> _Requirement_: Lines in the entries below where the word "StatCardDNA" shows up should each be copied.

> _Provided data_:
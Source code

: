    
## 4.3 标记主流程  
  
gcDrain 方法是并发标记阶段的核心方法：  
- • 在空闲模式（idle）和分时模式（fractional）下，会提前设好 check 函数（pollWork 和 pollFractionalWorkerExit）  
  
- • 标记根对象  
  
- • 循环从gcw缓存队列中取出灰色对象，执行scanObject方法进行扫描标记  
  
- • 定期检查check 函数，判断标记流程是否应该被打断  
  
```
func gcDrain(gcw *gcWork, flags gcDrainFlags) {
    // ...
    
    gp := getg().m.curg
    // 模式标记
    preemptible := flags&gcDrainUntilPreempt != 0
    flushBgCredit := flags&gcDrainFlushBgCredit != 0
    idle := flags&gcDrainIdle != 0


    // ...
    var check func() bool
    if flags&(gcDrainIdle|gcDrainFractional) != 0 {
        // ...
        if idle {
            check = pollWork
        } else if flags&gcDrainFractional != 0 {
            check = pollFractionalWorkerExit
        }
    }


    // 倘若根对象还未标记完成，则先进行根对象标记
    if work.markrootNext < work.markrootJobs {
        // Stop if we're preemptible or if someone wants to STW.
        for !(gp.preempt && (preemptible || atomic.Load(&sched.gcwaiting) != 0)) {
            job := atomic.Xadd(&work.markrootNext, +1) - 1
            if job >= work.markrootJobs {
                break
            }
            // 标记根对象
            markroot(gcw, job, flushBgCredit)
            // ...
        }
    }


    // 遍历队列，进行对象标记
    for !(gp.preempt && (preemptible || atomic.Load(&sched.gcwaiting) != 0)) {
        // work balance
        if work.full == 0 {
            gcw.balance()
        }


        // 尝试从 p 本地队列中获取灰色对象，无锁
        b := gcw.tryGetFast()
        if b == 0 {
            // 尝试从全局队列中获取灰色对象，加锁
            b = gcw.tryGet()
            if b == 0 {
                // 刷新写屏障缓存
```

...

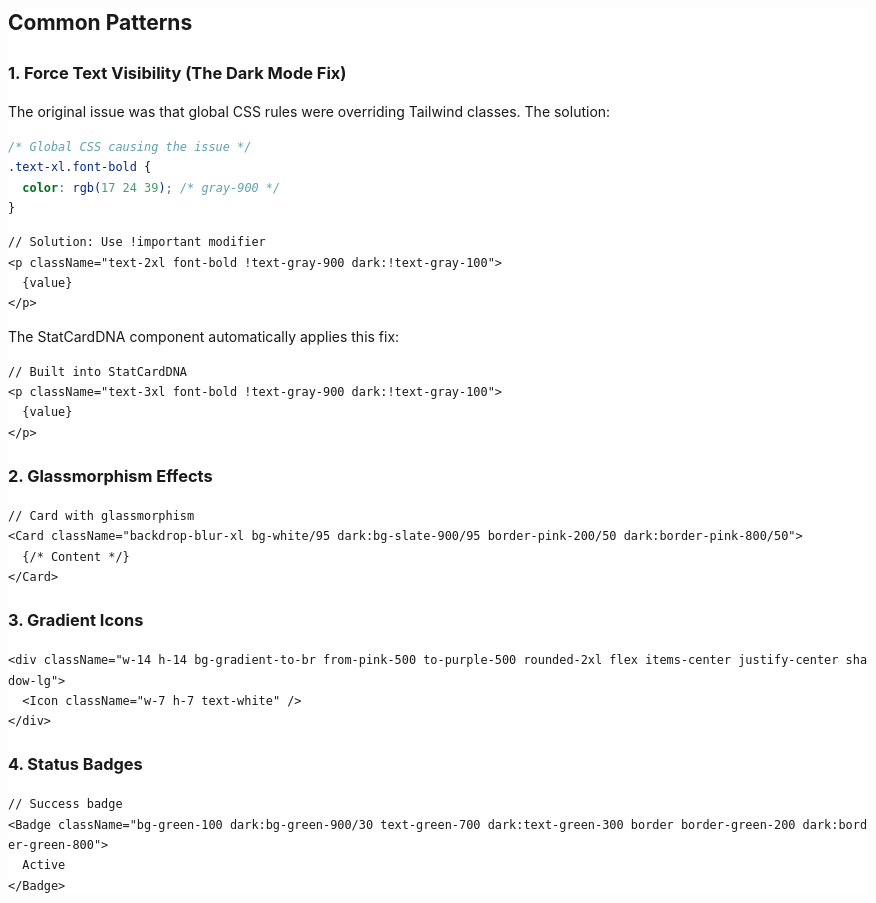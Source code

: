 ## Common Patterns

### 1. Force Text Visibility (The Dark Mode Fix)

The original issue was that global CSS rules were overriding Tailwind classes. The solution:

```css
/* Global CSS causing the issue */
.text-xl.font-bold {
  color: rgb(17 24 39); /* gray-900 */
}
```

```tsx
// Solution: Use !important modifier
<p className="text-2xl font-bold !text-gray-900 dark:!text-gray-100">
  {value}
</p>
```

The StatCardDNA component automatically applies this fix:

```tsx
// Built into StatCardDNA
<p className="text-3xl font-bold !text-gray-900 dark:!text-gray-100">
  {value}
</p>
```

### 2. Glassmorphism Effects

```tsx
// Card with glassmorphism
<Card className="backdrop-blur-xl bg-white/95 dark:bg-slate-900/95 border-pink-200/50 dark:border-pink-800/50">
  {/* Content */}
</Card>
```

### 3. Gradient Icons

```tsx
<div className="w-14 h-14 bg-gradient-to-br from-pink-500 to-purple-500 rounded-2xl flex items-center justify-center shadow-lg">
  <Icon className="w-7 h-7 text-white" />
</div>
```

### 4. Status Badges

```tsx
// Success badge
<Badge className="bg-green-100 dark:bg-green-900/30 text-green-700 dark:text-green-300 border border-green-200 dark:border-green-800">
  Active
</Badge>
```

> _Output for this task_:
The StatCardDNA component automatically applies this fix:
// Built into StatCardDNA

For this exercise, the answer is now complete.